**EXERCISE DIRECTIONS:**
Among the entries that follow, some lines contain the word "https". Show all of them.

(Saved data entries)
####
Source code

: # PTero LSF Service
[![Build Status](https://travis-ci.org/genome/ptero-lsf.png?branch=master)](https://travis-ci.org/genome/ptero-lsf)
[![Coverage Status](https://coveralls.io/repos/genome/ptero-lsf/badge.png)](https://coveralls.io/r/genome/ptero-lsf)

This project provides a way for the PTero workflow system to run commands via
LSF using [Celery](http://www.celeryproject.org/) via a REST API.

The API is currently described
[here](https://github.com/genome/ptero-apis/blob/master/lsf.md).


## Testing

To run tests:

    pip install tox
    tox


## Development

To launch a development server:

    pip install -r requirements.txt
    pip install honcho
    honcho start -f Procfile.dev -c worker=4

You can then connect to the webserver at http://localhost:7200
####
**SOLUTION:**
[![Build Status](https://travis-ci.org/genome/ptero-lsf.png?branch=master)](https://travis-ci.org/genome/ptero-lsf)
[![Coverage Status](https://coveralls.io/repos/genome/ptero-lsf/badge.png)](https://coveralls.io/r/genome/ptero-lsf)
[here](https://github.com/genome/ptero-apis/blob/master/lsf.md).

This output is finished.